Improving Your Credit Score After a DRO #
A DRO will affect your credit score for six years, which can impact your ability to access credit during this period. However, there are steps you can take to improve your credit score after the DRO period ends. Making regular, on-time payments, keeping your credit utilization low, and monitoring your credit report can all help improve your score. It’s also important to check your credit report regularly to ensure it accurately reflects your current situation.
Debt Relief Orders (DROs) and Your Credit Report #
A DRO will appear on your credit report for six years from the date it was approved. Once the DRO period ends, it should be marked as ‘discharged’ on your credit report. You should check your credit report to ensure this information is correctly updated. If the DRO is not properly reflected, you may need to contact the credit reference agency to have it corrected.

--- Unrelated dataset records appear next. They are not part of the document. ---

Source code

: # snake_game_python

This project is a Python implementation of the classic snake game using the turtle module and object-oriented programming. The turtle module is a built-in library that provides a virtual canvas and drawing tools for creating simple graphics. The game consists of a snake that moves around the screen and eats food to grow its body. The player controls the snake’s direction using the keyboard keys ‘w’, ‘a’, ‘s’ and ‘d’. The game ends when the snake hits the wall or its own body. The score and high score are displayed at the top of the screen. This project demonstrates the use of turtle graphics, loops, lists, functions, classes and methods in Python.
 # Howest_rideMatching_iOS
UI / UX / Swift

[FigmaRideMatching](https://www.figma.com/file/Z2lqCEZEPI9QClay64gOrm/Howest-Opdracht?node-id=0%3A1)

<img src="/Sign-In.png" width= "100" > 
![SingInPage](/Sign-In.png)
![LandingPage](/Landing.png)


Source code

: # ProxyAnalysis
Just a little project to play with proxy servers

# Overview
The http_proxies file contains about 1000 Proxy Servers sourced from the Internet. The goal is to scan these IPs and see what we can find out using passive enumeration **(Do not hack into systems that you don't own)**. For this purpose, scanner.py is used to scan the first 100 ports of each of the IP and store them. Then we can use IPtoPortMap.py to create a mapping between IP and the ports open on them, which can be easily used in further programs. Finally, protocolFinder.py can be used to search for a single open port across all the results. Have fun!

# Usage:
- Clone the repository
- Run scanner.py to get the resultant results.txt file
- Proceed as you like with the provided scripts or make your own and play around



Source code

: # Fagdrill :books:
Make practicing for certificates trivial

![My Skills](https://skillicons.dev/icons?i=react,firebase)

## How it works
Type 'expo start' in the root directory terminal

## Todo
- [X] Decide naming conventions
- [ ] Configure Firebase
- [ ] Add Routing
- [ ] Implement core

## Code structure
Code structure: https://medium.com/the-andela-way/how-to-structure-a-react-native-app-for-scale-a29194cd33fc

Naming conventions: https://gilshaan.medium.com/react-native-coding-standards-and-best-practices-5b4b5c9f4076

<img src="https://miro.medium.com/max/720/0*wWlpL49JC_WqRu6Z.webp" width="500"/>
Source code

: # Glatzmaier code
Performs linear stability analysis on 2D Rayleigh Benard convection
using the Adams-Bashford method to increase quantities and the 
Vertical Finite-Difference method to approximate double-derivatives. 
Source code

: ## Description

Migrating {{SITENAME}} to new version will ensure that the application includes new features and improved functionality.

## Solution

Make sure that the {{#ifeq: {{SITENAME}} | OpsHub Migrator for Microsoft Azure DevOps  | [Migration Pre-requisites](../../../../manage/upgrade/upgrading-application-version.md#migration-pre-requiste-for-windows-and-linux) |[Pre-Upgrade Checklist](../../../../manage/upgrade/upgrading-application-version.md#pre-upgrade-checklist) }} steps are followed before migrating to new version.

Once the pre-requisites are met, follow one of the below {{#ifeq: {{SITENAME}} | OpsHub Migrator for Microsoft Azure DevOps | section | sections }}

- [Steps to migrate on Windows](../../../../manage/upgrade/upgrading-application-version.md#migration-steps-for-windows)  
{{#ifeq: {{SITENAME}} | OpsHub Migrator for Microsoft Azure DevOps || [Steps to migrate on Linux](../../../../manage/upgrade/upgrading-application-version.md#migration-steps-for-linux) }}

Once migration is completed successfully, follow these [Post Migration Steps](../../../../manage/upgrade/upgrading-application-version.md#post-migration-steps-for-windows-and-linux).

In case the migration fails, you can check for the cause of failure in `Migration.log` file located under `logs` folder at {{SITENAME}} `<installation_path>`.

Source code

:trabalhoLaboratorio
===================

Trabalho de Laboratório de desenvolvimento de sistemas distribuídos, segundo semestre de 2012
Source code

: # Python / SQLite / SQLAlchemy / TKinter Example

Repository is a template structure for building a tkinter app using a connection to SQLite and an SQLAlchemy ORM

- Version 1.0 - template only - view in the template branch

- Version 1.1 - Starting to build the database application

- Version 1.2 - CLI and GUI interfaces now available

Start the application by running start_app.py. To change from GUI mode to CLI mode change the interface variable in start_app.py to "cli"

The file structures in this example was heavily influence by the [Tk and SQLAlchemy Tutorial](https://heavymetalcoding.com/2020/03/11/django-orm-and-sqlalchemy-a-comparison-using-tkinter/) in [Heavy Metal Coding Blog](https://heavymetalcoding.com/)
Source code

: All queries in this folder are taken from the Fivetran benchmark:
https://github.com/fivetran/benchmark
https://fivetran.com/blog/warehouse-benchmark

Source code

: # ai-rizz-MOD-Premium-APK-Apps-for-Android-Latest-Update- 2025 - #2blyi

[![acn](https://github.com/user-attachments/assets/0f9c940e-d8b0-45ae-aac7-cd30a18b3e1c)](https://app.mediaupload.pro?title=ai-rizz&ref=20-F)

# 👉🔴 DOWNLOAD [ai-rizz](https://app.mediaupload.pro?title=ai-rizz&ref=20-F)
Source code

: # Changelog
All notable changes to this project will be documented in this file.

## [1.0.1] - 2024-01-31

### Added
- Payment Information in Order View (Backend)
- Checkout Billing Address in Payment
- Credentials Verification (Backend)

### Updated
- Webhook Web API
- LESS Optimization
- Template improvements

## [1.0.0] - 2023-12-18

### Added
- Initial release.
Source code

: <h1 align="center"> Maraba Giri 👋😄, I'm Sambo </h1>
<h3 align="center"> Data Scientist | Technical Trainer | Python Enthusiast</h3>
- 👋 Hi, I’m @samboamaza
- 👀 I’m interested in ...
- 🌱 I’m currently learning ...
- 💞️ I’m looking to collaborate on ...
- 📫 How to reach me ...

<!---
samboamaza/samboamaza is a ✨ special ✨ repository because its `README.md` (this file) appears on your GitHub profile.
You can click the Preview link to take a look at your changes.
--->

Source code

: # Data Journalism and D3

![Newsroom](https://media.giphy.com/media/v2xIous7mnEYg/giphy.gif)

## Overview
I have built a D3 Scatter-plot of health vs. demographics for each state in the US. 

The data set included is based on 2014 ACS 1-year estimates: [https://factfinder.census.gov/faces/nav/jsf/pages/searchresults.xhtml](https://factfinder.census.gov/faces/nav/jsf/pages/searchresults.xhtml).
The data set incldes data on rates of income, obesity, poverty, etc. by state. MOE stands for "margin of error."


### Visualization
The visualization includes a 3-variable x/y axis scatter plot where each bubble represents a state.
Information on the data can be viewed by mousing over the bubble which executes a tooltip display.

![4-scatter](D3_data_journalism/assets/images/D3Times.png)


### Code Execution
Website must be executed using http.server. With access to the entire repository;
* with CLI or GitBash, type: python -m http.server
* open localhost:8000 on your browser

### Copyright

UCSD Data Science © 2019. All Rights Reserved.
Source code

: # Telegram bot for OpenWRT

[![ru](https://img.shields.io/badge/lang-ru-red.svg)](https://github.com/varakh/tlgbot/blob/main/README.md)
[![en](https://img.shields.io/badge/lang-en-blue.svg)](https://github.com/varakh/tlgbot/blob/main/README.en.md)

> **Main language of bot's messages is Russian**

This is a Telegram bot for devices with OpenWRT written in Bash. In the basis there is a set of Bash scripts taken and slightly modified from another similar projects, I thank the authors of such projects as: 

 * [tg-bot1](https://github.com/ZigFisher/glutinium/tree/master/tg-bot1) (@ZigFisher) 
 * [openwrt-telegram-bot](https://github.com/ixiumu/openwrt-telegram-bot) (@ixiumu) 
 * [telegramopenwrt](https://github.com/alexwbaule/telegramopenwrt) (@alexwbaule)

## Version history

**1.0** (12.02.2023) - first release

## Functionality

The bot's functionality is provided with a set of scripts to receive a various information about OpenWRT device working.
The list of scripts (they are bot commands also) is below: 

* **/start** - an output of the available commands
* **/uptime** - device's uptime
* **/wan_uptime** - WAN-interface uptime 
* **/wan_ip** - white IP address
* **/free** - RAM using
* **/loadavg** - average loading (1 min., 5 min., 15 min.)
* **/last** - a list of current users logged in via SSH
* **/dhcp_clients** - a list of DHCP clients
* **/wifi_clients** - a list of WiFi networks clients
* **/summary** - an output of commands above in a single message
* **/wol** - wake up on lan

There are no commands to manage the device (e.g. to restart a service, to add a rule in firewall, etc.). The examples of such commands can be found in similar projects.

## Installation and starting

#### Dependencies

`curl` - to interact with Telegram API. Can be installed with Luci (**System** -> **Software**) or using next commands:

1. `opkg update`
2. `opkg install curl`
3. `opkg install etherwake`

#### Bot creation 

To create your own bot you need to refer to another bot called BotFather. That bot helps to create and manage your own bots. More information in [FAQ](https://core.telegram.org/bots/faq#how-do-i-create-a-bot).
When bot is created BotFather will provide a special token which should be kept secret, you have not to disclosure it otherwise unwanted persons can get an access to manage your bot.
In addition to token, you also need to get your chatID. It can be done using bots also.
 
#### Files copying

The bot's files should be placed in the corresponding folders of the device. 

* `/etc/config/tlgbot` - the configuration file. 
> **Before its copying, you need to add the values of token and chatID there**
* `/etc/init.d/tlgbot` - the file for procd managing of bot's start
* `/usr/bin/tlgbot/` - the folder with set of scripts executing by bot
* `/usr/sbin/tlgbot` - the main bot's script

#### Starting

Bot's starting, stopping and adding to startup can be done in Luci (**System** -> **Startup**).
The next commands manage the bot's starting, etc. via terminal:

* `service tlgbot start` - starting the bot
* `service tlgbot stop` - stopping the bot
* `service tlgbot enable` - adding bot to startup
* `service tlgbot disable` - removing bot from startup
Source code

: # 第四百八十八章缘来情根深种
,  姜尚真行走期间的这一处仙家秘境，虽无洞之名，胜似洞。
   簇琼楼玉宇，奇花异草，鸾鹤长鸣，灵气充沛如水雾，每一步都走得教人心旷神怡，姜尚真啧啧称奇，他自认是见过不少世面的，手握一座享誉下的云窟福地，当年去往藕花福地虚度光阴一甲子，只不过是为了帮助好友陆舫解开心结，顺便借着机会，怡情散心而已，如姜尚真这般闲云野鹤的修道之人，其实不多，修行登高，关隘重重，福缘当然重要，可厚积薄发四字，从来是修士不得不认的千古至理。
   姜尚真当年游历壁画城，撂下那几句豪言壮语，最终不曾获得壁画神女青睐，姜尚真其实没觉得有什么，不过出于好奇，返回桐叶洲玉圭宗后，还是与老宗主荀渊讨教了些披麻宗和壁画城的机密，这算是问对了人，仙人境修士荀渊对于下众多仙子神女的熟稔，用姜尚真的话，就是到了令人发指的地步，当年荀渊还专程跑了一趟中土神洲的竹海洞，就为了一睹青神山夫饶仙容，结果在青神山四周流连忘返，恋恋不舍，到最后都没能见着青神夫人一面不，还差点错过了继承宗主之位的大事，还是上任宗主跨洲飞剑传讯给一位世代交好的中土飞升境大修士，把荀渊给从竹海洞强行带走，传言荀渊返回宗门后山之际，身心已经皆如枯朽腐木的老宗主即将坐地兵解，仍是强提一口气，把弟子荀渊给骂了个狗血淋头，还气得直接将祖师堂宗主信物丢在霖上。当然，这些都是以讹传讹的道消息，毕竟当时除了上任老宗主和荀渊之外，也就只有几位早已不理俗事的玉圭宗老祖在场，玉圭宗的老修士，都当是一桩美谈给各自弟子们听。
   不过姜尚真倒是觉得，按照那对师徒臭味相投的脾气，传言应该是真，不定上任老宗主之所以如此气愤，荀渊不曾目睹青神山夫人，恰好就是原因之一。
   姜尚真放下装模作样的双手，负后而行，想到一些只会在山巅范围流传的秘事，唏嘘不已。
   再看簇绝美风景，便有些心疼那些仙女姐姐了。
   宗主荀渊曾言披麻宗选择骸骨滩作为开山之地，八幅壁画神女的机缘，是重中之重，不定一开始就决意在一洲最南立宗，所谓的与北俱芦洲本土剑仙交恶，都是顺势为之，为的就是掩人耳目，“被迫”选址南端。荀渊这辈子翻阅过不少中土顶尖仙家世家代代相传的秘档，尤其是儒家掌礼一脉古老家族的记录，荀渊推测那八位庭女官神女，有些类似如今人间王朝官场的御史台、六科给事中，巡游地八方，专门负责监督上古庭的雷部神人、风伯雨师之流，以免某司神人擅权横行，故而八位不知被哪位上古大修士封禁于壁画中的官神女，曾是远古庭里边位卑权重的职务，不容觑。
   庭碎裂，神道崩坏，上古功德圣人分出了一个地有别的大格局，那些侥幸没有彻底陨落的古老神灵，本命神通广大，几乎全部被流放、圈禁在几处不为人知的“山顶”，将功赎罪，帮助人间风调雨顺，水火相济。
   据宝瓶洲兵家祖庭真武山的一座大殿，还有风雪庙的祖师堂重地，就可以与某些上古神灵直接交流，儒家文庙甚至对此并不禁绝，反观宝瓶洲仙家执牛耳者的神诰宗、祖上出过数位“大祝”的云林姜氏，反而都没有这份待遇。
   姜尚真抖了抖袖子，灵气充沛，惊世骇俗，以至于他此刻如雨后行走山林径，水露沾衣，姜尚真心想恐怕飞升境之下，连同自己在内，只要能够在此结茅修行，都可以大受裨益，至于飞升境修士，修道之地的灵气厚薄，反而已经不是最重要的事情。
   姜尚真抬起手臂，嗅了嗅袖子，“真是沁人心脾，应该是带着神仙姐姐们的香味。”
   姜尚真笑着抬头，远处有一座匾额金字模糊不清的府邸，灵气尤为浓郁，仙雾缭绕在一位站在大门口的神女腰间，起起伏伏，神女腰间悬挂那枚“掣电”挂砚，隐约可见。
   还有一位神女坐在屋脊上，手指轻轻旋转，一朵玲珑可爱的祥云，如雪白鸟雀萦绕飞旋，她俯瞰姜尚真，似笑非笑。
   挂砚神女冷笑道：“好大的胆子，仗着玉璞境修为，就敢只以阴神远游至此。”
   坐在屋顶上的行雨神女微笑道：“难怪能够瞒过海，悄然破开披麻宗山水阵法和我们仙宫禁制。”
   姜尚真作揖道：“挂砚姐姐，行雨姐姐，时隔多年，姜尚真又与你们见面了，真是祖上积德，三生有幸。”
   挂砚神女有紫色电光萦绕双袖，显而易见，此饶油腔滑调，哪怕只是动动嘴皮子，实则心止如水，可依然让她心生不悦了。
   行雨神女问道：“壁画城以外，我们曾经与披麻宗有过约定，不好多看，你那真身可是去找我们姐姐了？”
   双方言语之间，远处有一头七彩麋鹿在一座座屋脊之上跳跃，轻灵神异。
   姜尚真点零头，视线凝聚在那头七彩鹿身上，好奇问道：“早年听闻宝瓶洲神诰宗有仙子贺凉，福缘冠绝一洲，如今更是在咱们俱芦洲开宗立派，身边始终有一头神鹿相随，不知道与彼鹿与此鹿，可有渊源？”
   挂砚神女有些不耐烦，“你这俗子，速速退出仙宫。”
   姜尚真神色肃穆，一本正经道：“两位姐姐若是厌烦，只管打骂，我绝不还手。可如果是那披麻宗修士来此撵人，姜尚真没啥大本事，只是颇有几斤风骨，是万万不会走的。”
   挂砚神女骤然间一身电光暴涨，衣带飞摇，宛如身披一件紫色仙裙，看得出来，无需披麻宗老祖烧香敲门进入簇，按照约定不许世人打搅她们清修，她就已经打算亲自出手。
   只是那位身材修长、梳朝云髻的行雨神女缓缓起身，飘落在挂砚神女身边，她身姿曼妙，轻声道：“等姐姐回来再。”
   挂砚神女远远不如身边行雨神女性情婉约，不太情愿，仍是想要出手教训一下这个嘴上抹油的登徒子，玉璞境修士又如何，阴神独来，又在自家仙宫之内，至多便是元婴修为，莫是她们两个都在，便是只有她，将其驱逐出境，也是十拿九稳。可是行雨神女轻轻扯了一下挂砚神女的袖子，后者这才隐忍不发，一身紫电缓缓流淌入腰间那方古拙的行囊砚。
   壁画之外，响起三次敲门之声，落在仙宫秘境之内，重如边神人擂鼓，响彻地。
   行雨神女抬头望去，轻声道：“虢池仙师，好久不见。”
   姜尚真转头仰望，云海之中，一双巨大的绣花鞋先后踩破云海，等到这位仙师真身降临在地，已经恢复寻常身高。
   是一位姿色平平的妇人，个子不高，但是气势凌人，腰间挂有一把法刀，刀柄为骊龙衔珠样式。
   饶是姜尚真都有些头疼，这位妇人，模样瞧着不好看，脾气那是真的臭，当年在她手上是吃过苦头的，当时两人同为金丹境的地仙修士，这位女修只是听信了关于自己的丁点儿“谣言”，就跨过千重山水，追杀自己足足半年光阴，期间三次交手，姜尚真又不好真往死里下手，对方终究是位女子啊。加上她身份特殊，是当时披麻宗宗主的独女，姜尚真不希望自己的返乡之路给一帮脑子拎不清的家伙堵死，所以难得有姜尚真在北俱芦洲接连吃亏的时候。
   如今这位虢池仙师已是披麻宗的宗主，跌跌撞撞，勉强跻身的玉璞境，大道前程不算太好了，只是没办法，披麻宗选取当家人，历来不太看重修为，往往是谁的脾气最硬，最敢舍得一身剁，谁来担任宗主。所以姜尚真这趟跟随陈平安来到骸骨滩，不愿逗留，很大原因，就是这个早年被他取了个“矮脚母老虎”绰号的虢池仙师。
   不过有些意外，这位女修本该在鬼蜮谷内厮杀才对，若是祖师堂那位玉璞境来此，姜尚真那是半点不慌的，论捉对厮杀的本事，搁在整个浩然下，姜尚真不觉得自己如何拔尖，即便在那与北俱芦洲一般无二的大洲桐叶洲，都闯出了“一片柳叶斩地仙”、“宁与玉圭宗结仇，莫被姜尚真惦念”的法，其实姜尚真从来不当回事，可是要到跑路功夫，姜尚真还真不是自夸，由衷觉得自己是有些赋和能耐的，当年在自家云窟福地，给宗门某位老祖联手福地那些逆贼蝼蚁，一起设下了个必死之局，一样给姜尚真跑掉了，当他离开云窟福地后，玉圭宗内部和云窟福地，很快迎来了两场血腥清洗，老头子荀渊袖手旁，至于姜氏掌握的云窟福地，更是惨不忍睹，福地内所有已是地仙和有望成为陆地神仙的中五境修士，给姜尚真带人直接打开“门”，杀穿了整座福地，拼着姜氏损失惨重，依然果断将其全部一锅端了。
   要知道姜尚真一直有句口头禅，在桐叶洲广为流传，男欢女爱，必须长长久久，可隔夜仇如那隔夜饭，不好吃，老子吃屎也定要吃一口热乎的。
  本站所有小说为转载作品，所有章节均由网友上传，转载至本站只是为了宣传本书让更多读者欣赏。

Debt Relief Order (DRO) FAQs #
- What is a DRO, and how does it work? A DRO is a formal insolvency solution designed to help individuals who cannot repay their debts. It freezes debt repayments for 12 months, after which the debts may be written off.
- Who can apply for a DRO, and what are the eligibility criteria? Individuals with debts under £30,000, limited assets, and low spare income may qualify for a DRO. Eligibility criteria include living in England or Wales and not being involved in another insolvency process.
- How long does a DRO last, and what happens when it ends? A DRO lasts for 12 months. Once the period ends, most of the debts listed in the DRO are written off.
- Can I get a DRO if I have a high level of debt or assets? No, to qualify for a DRO, your total debts must be £30,000 or less, and your assets should not exceed £2,000.
- How does a DRO affect my credit score, and how can I improve it? A DRO will negatively affect your credit score for six years. You can improve your credit score by making regular payments on time and keeping your credit utilization low.
Conclusion #
A Debt Relief Order (DRO) can be a practical solution for managing unmanageable personal debts, but it’s important to understand the eligibility requirements and application process. Consulting a debt adviser is essential to determining whether a DRO or another debt solution is the best option for your circumstances. After the DRO period ends, it’s crucial to take steps to rebuild your credit score and keep track of your credit report to ensure accuracy.